Ohne gesetzliche Grundlage
Mit Ausnahme der Waadt kannte kein Kanton eine gesetzliche Grundlage für Zwangssterilisationen. Den Ärzten war bewusst, dass sie mit ihren Eingriffen den Straftatbestand der Körperverletzung übertraten. «Sie sicherten sich deshalb durch Absprachen mit Juristen der Exekutive wie der Judikative gegen Klagen ab», so Huonker. Mit der Drohung von langjähriger Einschliessung oder einem Eheverbot brachte man die Menschen dazu, sich sterilisieren zu lassen. Ergänzt mit Auszügen aus Akten und Selbstzeugnissen der Opfer beschreibt der Autor zahlreiche Einzelschicksale, die das ganze Grauen anschaulich machen. Aufgrund bisher unbekanntem Material beschreibt er ausführlich den Fall des Schriftstellers Friedrich Glauser, der während seiner 20-jährigen Odyssee durch Anstalten immer ein «Mündel» der Zürcher Amtsvormundschaft war, und das Schicksal von Albert Einsteins Sohn Eduard, den die Ärzte im Burghölzli mit Elektroschocks traktierten.
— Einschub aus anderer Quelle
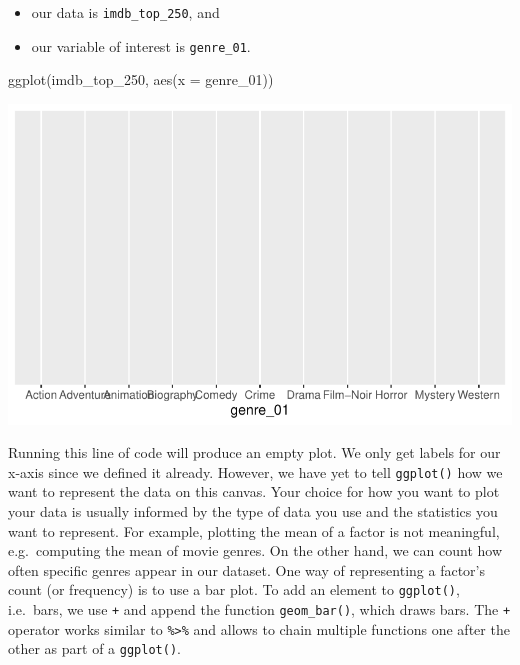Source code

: \documentclass[
  letterpaper,
]{krantz}
\makeatletter
\newenvironment{Shaded}{\begin{snugshade}}{\end{snugshade}}
\newcommand{\AttributeTok}[1]{\textcolor[rgb]{0.40,0.45,0.13}{#1}}
\newcommand{\FunctionTok}[1]{\textcolor[rgb]{0.28,0.35,0.67}{#1}}
\newcommand{\NormalTok}[1]{\textcolor[rgb]{0.00,0.23,0.31}{#1}}
\newenvironment{kframe}{%
\medskip{}
\setlength{\fboxsep}{.8em}
 \def\at@end@of@kframe{}%
 \ifinner\ifhmode%
  \def\at@end@of@kframe{\end{minipage}}%
  \begin{minipage}{\columnwidth}%
 \fi\fi%
 \def\FrameCommand##1{\hskip\@totalleftmargin \hskip-\fboxsep
 \colorbox{shadecolor}{##1}\hskip-\fboxsep
     \hskip-\linewidth \hskip-\@totalleftmargin \hskip\columnwidth}%
 \MakeFramed {\advance\hsize-\width
   \@totalleftmargin\z@ \linewidth\hsize
   \@setminipage}}%
 {\par\unskip\endMakeFramed%
 \at@end@of@kframe}
\renewenvironment{Shaded}{\begin{kframe}}{\end{kframe}}
\makeatother
\begin{document}
\begin{itemize}
\item
  our data is \texttt{imdb\_top\_250}, and
\item
  our variable of interest is \texttt{genre\_01}.
\end{itemize}

\begin{Shaded}
\begin{Highlighting}[]
\FunctionTok{ggplot}\NormalTok{(imdb\_top\_250, }\FunctionTok{aes}\NormalTok{(}\AttributeTok{x =}\NormalTok{ genre\_01))}
\end{Highlighting}
\end{Shaded}

\includegraphics{08_descriptive_statistics_files/figure-pdf/most-popular-genre-incomplete-plot-1.pdf}

Running this line of code will produce an empty plot. We only get labels
for our x-axis since we defined it already. However, we have yet to tell
\texttt{ggplot()} how we want to represent the data on this canvas. Your
choice for how you want to plot your data is usually informed by the
type of data you use and the statistics you want to represent. For
example, plotting the mean of a factor is not meaningful, e.g.~computing
the mean of movie genres. On the other hand, we can count how often
specific genres appear in our dataset. One way of representing a
factor's count (or frequency) is to use a bar plot. To add an element to
\texttt{ggplot()}, i.e.~bars, we use \texttt{+} and append the function
\texttt{geom\_bar()}, which draws bars. The \texttt{+} operator works
similar to \texttt{\%\textgreater{}\%} and allows to chain multiple
functions one after the other as part of a \texttt{ggplot()}.
\end{document}
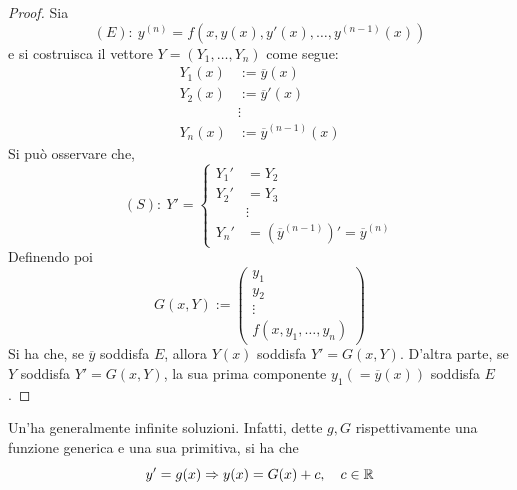 \begin{proof}
    Sia
    \begin{equation*}
  (E):\ y^{(n)}=f\left(x, y(x), y'(x), \dots, y^{(n-1)}(x)\right)
    \end{equation*}
    e si costruisca il vettore $Y=(Y_1, \dots, Y_n)$ come segue: 
    \begin{equation*}
        \begin{aligned}
        Y_1(x)&:= \overline{y}(x)\\
        Y_2(x)&:= \overline{y}'(x)\\
            &\vdots\\
        Y_n(x)&:= \overline{y}^{(n-1)}(x)
        \end{aligned}
    \end{equation*}
    Si può osservare che,
    \begin{equation*}
      (S):\ Y'= \begin{cases}
            Y_1'&= Y_2\\
            Y_2'&=Y_3\\
            &\vdots\\
            Y_n'&= \left(\overline{y}^{(n-1)}\right)'=\overline{y}^{(n)}
        \end{cases}
    \end{equation*}
    Definendo poi
    \begin{equation*}
        G(x, Y) := \begin{pmatrix}
            y_1\\
            y_2\\
            \vdots\\
            f(x, y_1, \dots, y_n)
        \end{pmatrix}
    \end{equation*}
    Si ha che, se $\overline{y}$ soddisfa $E$, allora $Y(x)$
    soddisfa $Y'=G(x, Y)$. D'altra parte, se $Y$ soddisfa $Y'=G(x, Y)$, la sua prima componente $y_1(=\overline{y}(x))$ soddisfa $E$.
\end{proof}
\begin{oss}
Un'\ode ha generalmente infinite soluzioni. Infatti, dette $g, G$ rispettivamente una funzione generica e una sua primitiva, si ha che
\begin{equation*}
    y'= g(x) \Rightarrow y(x)= G(x)+c,\quad c \in \R
\end{equation*}
\end{oss}
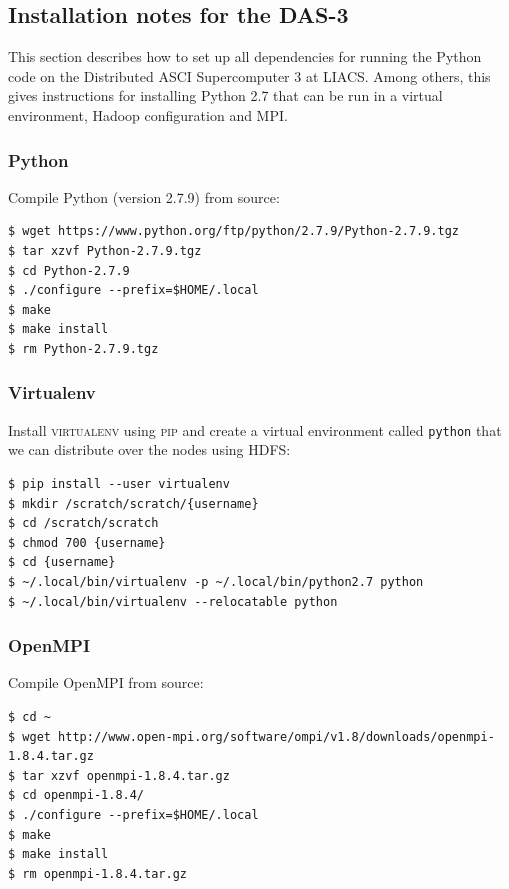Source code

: \documentclass{article}
\begin{document}
\subsection{Installation notes for the DAS-3}\label{app:installation-notes}
This section describes how to set up all dependencies for running the Python
code on the Distributed ASCI Supercomputer 3 at LIACS\@. Among others, this
gives instructions for installing Python 2.7 that can be run in a virtual
environment, Hadoop configuration and MPI.

\subsubsection{Python}\label{app:python}
Compile Python (version 2.7.9) from source:

\begin{verbatim}
$ wget https://www.python.org/ftp/python/2.7.9/Python-2.7.9.tgz
$ tar xzvf Python-2.7.9.tgz
$ cd Python-2.7.9
$ ./configure --prefix=$HOME/.local
$ make
$ make install
$ rm Python-2.7.9.tgz
\end{verbatim}

\subsubsection{Virtualenv}\label{app:virtualenv}

Install \textsc{virtualenv} using \textsc{pip} and create a virtual environment 
called \texttt{python} that we can distribute over the nodes using HDFS:

\begin{verbatim}
$ pip install --user virtualenv
$ mkdir /scratch/scratch/{username}
$ cd /scratch/scratch
$ chmod 700 {username}
$ cd {username}
$ ~/.local/bin/virtualenv -p ~/.local/bin/python2.7 python
$ ~/.local/bin/virtualenv --relocatable python
\end{verbatim}

\subsubsection{OpenMPI}\label{app:openmpi}
Compile OpenMPI from source:

\begin{verbatim}
$ cd ~
$ wget http://www.open-mpi.org/software/ompi/v1.8/downloads/openmpi-1.8.4.tar.gz
$ tar xzvf openmpi-1.8.4.tar.gz
$ cd openmpi-1.8.4/
$ ./configure --prefix=$HOME/.local
$ make
$ make install
$ rm openmpi-1.8.4.tar.gz
\end{verbatim}
\end{document}
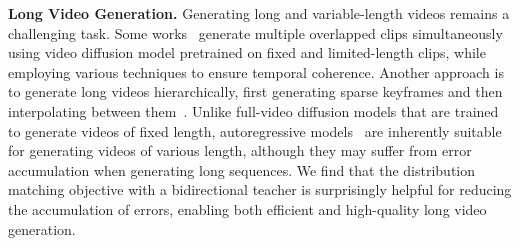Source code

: \noindent\textbf{Long Video Generation.}
Generating long and variable-length videos remains a challenging task.
Some works~\cite{qiu2023freenoise,chen2023seine,zhang2023diffcollage,zhang2024avid,wang2023gen,tan2024video,wang2024zola} generate multiple overlapped clips simultaneously using video diffusion model pretrained on fixed and limited-length clips, while employing various techniques to ensure temporal coherence.
Another approach is to generate long videos hierarchically, first generating sparse keyframes and then interpolating between them~\cite{yin2023nuwa,zhao2024moviedreamer}.
Unlike full-video diffusion models that are trained to generate videos of fixed length, autoregressive models~\cite{liang2022nuwa,henschel2024streamingt2v,jin2024pyramidal,gao2024vid,xie2024progressive,wang2024loong} are inherently suitable for generating videos of various length, although they may suffer from error accumulation when generating long sequences.
We find that the distribution matching objective with a bidirectional teacher is surprisingly helpful for reducing the accumulation of errors, enabling both efficient and high-quality long video generation.
\vspace{0.5em}

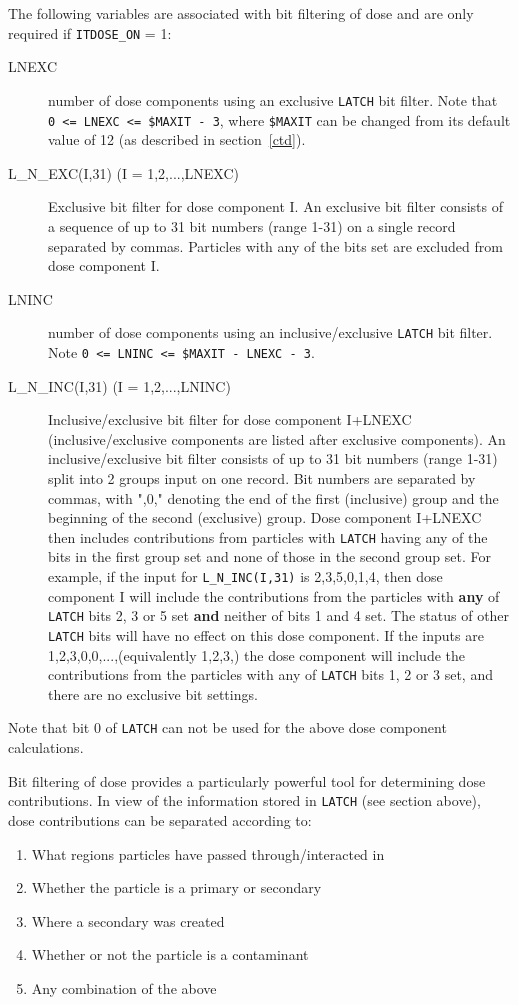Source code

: \documentclass[12pt,twoside]{article}
\begin{document}
The following variables are associated with bit filtering of dose and
are only required if \verb+ITDOSE_ON+ = 1:
\begin{description}
\item [LNEXC] number of dose components using an exclusive {\tt LATCH} bit
filter. Note that\\
\verb+0 <= LNEXC <= $MAXIT - 3+,
where \verb+$MAXIT+ can be changed from its default value of 12
(as described in section~\ref{ctd}).
\item [L\_N\_EXC(I,31) (I = 1,2,...,LNEXC)] Exclusive bit filter for dose
component I. An exclusive bit filter consists of a sequence of up to 31 bit
numbers (range 1-31) on a single record separated by commas. Particles with any
of the bits set are excluded from dose component I.
\item [LNINC] number of dose components using an inclusive/exclusive {\tt LATCH}
bit filter. Note \verb+0 <= LNINC <= $MAXIT - LNEXC - 3+. \item [L\_N\_INC(I,31)
(I = 1,2,...,LNINC)] Inclusive/exclusive bit filter for dose component I+LNEXC
(inclusive/exclusive components are listed after exclusive components).  An
inclusive/exclusive bit filter consists of up to 31 bit numbers (range 1-31)
split into 2 groups input on one record. Bit numbers are separated by commas,
with ",0," denoting the end of the first (inclusive) group and the beginning of
the second (exclusive) group. Dose component I+LNEXC then includes contributions
from particles with \verb+LATCH+ having any of the bits in the first group set
and none of those in the second group set. For example, if the input for
\verb+L_N_INC(I,31)+ is 2,3,5,0,1,4, then dose component I will include the
contributions from the particles with {\bf any} of \verb+LATCH+ bits 2, 3 or 5
set {\bf and} neither of bits 1 and 4 set. The status of other \verb+LATCH+ bits
will have no effect on this dose component.
If the inputs are 1,2,3,0,0,...,(equivalently 1,2,3,)
the dose component  will include
the contributions from the particles with any of \verb+LATCH+
bits 1, 2 or 3
set, and there are no exclusive bit settings.

\end{description}

Note that bit 0 of \verb+LATCH+ can not be  used for the above dose
component calculations.


Bit filtering of dose provides a particularly powerful tool for
determining dose contributions.  In view of the information stored in
\verb+LATCH+ (see section above), dose contributions can be separated
according to:
\begin{enumerate}
\item What regions particles have passed through/interacted in
\item Whether the particle is a primary or secondary
\item Where a secondary was created
\item Whether or not the particle is a
contaminant
\item Any combination of the above
\end{enumerate}
\end{document}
Bisher unerfoscht war der so genannte Erkundigungsdienst des Stadtzürcher Fürsorgeamts. Eigens dafür angestellte «Informatoren» stellten ab 1910 über hunderttausend erhaltene Berichte zusammen, indem sie den Behörden auffälliges Verhalten meist von Angehörigen der Unterschicht rapportierten. Die Erkundigungsberichte wurden bis 1990, bis zum Auffliegen der Fichenaffäre, fortgeführt. Thomas Huonker vermutet, ähnliche Dienste habe es auch in anderen Städten gegeben.
Bundesgericht half mit
Ein Opfer war wiederum Margarete G., deren Leidensgeschichte mit der Zwangssterilisation nicht zu Ende war. 1942 liess sie sich scheiden und heiratete erneut. Erst jetzt erfuhren die Behörden von ihrer Eheschliesssung, worauf der Zürcher Stadtrat Klage auf Ehenichtigkeit erhob. Die Amtsvormundschaft forderte die Frau unter Drohungen auf, persönlich zu erscheinen und liess sie bespitzeln, wogegen sich Margarete G. brieflich mit klaren Worten zur Wehr setzte. Bezirks- und Obergericht erklärten die Ehe für nichtig und auferlegten dem Paar, das handgeschriebene Rekurse eingereicht hatte, die Verfahrenskosten. 1946 gelangten die beiden ans Bundesgericht, nun mit einem Anwalt. Der wies darauf hin, es sei nicht Gerichtspraxis, Sterilisierten die Ehe zu verweigern. Das Bundesgericht wies die Beschwerde mit zehn Zeilen ab, ohne auf die vom Anwalt klar als rechtswidrig bezeichnete Sterilisation einzugehen. Margaretes zweite Ehe blieb nichtig, was Folgen hatte, galt doch damals das Konkubinatsverbot.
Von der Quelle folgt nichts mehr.